The global expansion of DC fast charging infrastructure for electric vehicles is creating one of the largest near-term commercial deployment opportunities for solid-state transformers. Conventional DC fast charging installations at highway charging hubs and urban charging depots require a power architecture that converts medium-voltage AC power from the distribution grid to low-voltage DC for direct charging of vehicle batteries. The conventional approach uses a medium-voltage to low-voltage AC transformer followed by separate AC-DC rectifier units for each charging point, resulting in a multi-equipment installation with significant footprint, weight, and conversion efficiency losses from the multiple power conversion stages.
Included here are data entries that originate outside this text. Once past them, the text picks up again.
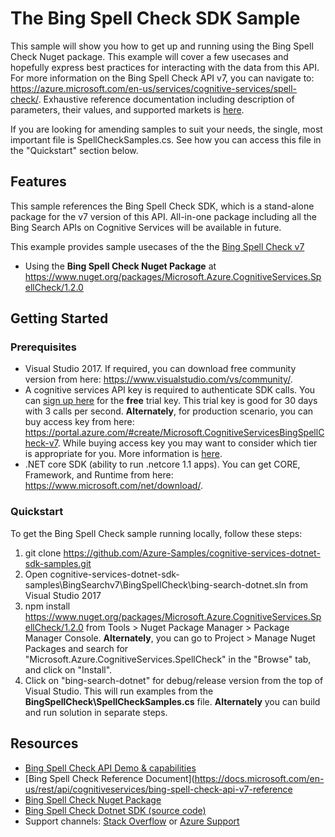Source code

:# The Bing Spell Check SDK Sample

This sample will show you how to get up and running using the Bing Spell Check Nuget package. This example will cover a few usecases and hopefully express best practices for interacting with the data from this API. For more information on the Bing Spell Check API v7, you can navigate to: https://azure.microsoft.com/en-us/services/cognitive-services/spell-check/. Exhaustive reference documentation including description of parameters, their values, and supported markets is [here](https://docs.microsoft.com/en-us/rest/api/cognitiveservices/bing-spell-check-api-v7-reference).

If you are looking for amending samples to suit your needs, the single, most important file is SpellCheckSamples.cs. See how you can access this file in the "Quickstart" section below.

## Features

This sample references the Bing Spell Check SDK, which is a stand-alone package for the v7 version of this API. All-in-one package including all the Bing Search APIs on Cognitive Services will be available in future.

This example provides sample usecases of the the [Bing Spell Check v7](https://azure.microsoft.com/en-us/services/cognitive-services/spell-check/)

* Using the **Bing Spell Check Nuget Package** at https://www.nuget.org/packages/Microsoft.Azure.CognitiveServices.SpellCheck/1.2.0

## Getting Started

### Prerequisites

- Visual Studio 2017. If required, you can download free community version from here: https://www.visualstudio.com/vs/community/.
- A cognitive services API key is required to authenticate SDK calls. You can [sign up here](https://azure.microsoft.com/en-us/try/cognitive-services/?api=spellcheck-api) for the **free** trial key. This trial key is good for 30 days with 3 calls per second. **Alternately**, for production scenario, you can buy access key from here: https://portal.azure.com/#create/Microsoft.CognitiveServicesBingSpellCheck-v7. While buying access key you may want to consider which tier is appropriate for you. More information is [here](https://azure.microsoft.com/en-us/pricing/details/cognitive-services/spellcheck-api/). 
- .NET core SDK (ability to run .netcore 1.1 apps). You can get CORE, Framework, and Runtime from here: https://www.microsoft.com/net/download/. 

### Quickstart

To get the Bing Spell Check sample running locally, follow these steps:

1. git clone https://github.com/Azure-Samples/cognitive-services-dotnet-sdk-samples.git
2. Open cognitive-services-dotnet-sdk-samples\BingSearchv7\BingSpellCheck\bing-search-dotnet.sln from Visual Studio 2017
3. npm install https://www.nuget.org/packages/Microsoft.Azure.CognitiveServices.SpellCheck/1.2.0 from Tools > Nuget Package Manager > Package Manager Console. **Alternately**, you can go to Project > Manage Nuget Packages and search for "Microsoft.Azure.CognitiveServices.SpellCheck" in the "Browse" tab, and click on "Install". 
4. Click on "bing-search-dotnet" for debug/release version from the top of Visual Studio. This will run examples from the **BingSpellCheck\SpellCheckSamples.cs** file. **Alternately** you can build and run solution in separate steps.

## Resources
- [Bing Spell Check API Demo & capabilities](https://azure.microsoft.com/en-us/services/cognitive-services/spell-check/)
- [Bing Spell Check Reference Document](https://docs.microsoft.com/en-us/rest/api/cognitiveservices/bing-spell-check-api-v7-reference
- [Bing Spell Check Nuget Package](https://www.nuget.org/packages/Microsoft.Azure.CognitiveServices.SpellCheck/1.2.0)
- [Bing Spell Check Dotnet SDK (source code)](https://github.com/Azure/azure-sdk-for-net/tree/psSdkJson6/src/SDKs/CognitiveServices/dataPlane/Language/SpellCheck) 
- Support channels: [Stack Overflow](https://stackoverflow.com/questions/tagged/bing-search) or [Azure Support](https://azure.microsoft.com/en-us/support/options/)
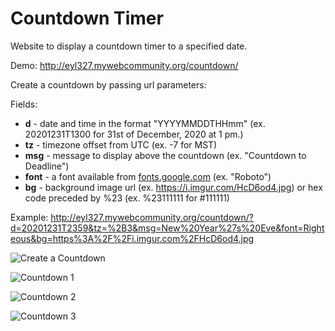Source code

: # Countdown Timer

Website to display a countdown timer to a specified date.

Demo: http://eyl327.mywebcommunity.org/countdown/

Create a countdown by passing url parameters:

Fields:

* **d** - date and time in the format "YYYYMMDDTHHmm" (ex. 20201231T1300 for 31st of December, 2020 at 1 pm.)
* **tz** - timezone offset from UTC (ex. -7 for MST)
* **msg** - message to display above the countdown (ex. "Countdown to Deadline")
* **font** - a font available from [fonts.google.com](https://fonts.google.com/) (ex. "Roboto")
* **bg** - background image url (ex. https://i.imgur.com/HcD6od4.jpg) or hex code preceded by %23 (ex. %23111111 for #111111)

Example: http://eyl327.mywebcommunity.org/countdown/?d=20201231T2359&tz=%2B3&msg=New%20Year%27s%20Eve&font=Righteous&bg=https%3A%2F%2Fi.imgur.com%2FHcD6od4.jpg

![Create a Countdown](https://i.imgur.com/kvWT0YE.png)

![Countdown 1](https://i.imgur.com/BOiMUce.png)

![Countdown 2](https://i.imgur.com/VNnadBY.png)

![Countdown 3](https://i.imgur.com/0qjR34X.png)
A solid-state transformer can replace this entire multi-stage architecture with a single device that directly interfaces the medium-voltage distribution grid with a DC bus at the appropriate charging voltage, connecting multiple charging points to the DC bus without individual AC-DC converters for each point. This integrated architecture reduces installation footprint, improves energy efficiency, simplifies the addition of on-site battery storage to the same DC bus, and enables bidirectional power flow that allows the charging hub to provide grid support services. Companies including ABB with its Terra platform integration work, Siemens with its SivaGrid solid-state transformer development, and several North American and European startup companies are developing solid-state transformer products specifically designed for EV charging hub power infrastructure. The U.S. National Electric Vehicle Infrastructure program, which is funding installation of DC fast charging at approximately 500,000 locations across the U.S. highway system, and equivalent programs in Europe and China, represent a substantial and growing procurement pipeline for solid-state transformer technology.
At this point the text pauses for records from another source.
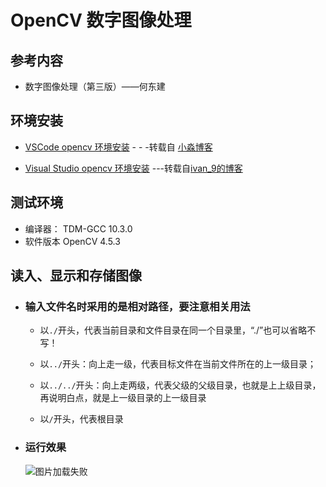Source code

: # OpenCV 数字图像处理 
## 参考内容
- 数字图像处理（第三版）——何东建
## 环境安装
- [VSCode opencv 环境安装](https://www.cnblogs.com/uestc-mm/p/12758110.html)    - - -转载自 [小淼博客](https://www.cnblogs.com/uestc-mm/)

- [Visual Studio opencv 环境安装](https://blog.csdn.net/ivan_9/article/details/112984941) ---转载自[ivan_9的博客](https://blog.csdn.net/ivan_9)

## 测试环境
- 编译器： TDM-GCC 10.3.0
- 软件版本 OpenCV 4.5.3

## 读入、显示和存储图像
- ### 输入文件名时采用的是相对路径，要注意相关用法

    - 以`./`开头，代表当前目录和文件目录在同一个目录里，“./”也可以省略不写！

    - 以`../`开头：向上走一级，代表目标文件在当前文件所在的上一级目录；

    - 以`../../`开头：向上走两级，代表父级的父级目录，也就是上上级目录，再说明白点，就是上一级目录的上一级目录

    - 以`/`开头，代表根目录

- ### 运行效果
    ![图片加载失败](https://s3.bmp.ovh/imgs/2021/09/d45ad7ebe616e884.png "运行效果截图")
    
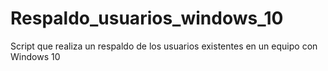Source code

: # Respaldo_usuarios_windows_10
Script que realiza un respaldo de los usuarios existentes en un equipo con Windows 10
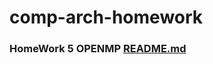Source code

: # comp-arch-homework

### HomeWork 5 OPENMP [README.md](https://github.com/Ma-XD/comp-arch-homework/blob/main/hw5/README.md)
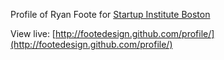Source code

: Profile of Ryan Foote for [Startup Institute Boston](http://boston.startupinstitute.com/)

View live: [http://footedesign.github.com/profile/](http://footedesign.github.com/profile/)
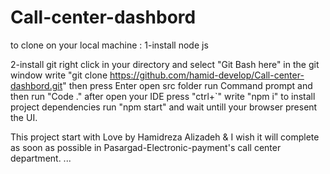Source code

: # Call-center-dashbord

to clone on your local machine :
1-install node js

2-install git 
right click in your directory and select "Git Bash here"
in the git window write "git clone https://github.com/hamid-develop/Call-center-dashbord.git" then press Enter
open src folder run Command prompt and then run "Code ."
after open your IDE press "ctrl+`"
write "npm i" to install project dependencies
run "npm start" and wait untill your browser present the UI.

This project start with Love by Hamidreza Alizadeh & I wish it will complete as soon as possible in Pasargad-Electronic-payment's call center department.
...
Driver: Grid Modernization Investment and Distributed Energy Resource Integration 

A primary driver of the solid-state transformers market is the large-scale investment by electric utilities in grid modernization programs that require the active power flow management, bidirectional operation, and DC interface capabilities that conventional electromagnetic transformers cannot provide. The increasing penetration of distributed solar generation, battery energy storage, and EV charging loads at the distribution grid level is fundamentally changing the power flow patterns that distribution transformers must manage. Conventional distribution transformers are passive devices designed for unidirectional power flow from the high-voltage transmission network down to low-voltage consumer loads. As distributed solar panels feed power back into the distribution network and EV chargers draw large, intermittent power loads, the distribution grid experiences voltage fluctuations, reverse power flow, and harmonic disturbances that conventional transformers cannot mitigate. Solid-state transformers provide active voltage regulation that maintains stable output voltage regardless of upstream fluctuations or downstream load variability, power factor correction that reduces reactive power demand on the distribution network, and harmonic filtering that reduces distortion from nonlinear loads such as EV chargers and variable speed drives.

The U.S. Infrastructure Investment and Jobs Act allocated significant funding for grid modernization and resilience projects, a portion of which is being directed toward advanced grid technologies including solid-state transformer demonstration and early commercial deployment programs. The European Union's REPowerEU plan and associated grid investment programs are creating similar procurement opportunities in European utility markets. In Asia, China's State Grid Corporation is investing heavily in smart grid infrastructure that incorporates solid-state transformer technology at the distribution level, and Japan's utility sector is pursuing transformer modernization programs following the lessons of the Fukushima disaster regarding grid resilience.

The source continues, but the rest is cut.